TASK DATA Block Start

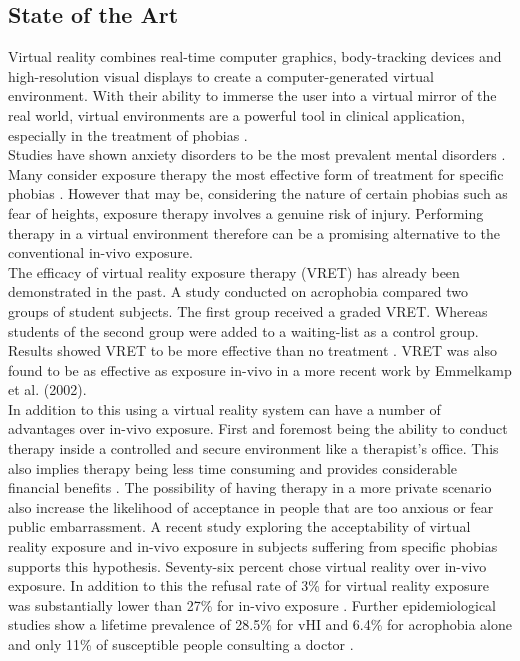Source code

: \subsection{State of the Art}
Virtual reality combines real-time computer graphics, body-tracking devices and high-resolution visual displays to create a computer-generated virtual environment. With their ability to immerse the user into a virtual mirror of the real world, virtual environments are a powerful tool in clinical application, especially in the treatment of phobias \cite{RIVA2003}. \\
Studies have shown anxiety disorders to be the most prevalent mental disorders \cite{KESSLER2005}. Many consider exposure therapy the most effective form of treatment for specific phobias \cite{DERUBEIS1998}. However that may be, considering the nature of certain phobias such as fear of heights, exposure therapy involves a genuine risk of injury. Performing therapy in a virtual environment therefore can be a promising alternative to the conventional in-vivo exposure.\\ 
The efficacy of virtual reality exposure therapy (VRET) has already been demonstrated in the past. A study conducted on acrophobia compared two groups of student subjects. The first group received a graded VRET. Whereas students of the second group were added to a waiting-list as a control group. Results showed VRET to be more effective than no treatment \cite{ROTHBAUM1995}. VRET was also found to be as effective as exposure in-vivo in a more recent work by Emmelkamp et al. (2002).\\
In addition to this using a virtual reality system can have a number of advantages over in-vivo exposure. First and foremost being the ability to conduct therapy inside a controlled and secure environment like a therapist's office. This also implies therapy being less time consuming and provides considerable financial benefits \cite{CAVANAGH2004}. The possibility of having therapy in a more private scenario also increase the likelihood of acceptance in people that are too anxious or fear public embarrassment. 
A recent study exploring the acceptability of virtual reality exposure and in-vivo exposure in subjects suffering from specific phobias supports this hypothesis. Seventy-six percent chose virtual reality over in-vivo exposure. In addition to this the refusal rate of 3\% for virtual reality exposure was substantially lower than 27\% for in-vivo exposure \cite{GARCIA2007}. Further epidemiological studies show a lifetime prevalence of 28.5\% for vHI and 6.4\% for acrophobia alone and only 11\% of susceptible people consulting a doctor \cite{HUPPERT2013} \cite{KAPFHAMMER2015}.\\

TASK DATA Block End

WORK TO BE COMPLETED:
Skip the pictures and reproduce all remaining entries exactly.

SOLUTION BELOW:
Source code

: \subsection{State of the Art}
Virtual reality combines real-time computer graphics, body-tracking devices and high-resolution visual displays to create a computer-generated virtual environment. With their ability to immerse the user into a virtual mirror of the real world, virtual environments are a powerful tool in clinical application, especially in the treatment of phobias \cite{RIVA2003}. \\
Studies have shown anxiety disorders to be the most prevalent mental disorders \cite{KESSLER2005}. Many consider exposure therapy the most effective form of treatment for specific phobias \cite{DERUBEIS1998}. However that may be, considering the nature of certain phobias such as fear of heights, exposure therapy involves a genuine risk of injury. Performing therapy in a virtual environment therefore can be a promising alternative to the conventional in-vivo exposure.\\ 
The efficacy of virtual reality exposure therapy (VRET) has already been demonstrated in the past. A study conducted on acrophobia compared two groups of student subjects. The first group received a graded VRET. Whereas students of the second group were added to a waiting-list as a control group. Results showed VRET to be more effective than no treatment \cite{ROTHBAUM1995}. VRET was also found to be as effective as exposure in-vivo in a more recent work by Emmelkamp et al. (2002).\\
In addition to this using a virtual reality system can have a number of advantages over in-vivo exposure. First and foremost being the ability to conduct therapy inside a controlled and secure environment like a therapist's office. This also implies therapy being less time consuming and provides considerable financial benefits \cite{CAVANAGH2004}. The possibility of having therapy in a more private scenario also increase the likelihood of acceptance in people that are too anxious or fear public embarrassment. 
A recent study exploring the acceptability of virtual reality exposure and in-vivo exposure in subjects suffering from specific phobias supports this hypothesis. Seventy-six percent chose virtual reality over in-vivo exposure. In addition to this the refusal rate of 3\% for virtual reality exposure was substantially lower than 27\% for in-vivo exposure \cite{GARCIA2007}. Further epidemiological studies show a lifetime prevalence of 28.5\% for vHI and 6.4\% for acrophobia alone and only 11\% of susceptible people consulting a doctor \cite{HUPPERT2013} \cite{KAPFHAMMER2015}.\\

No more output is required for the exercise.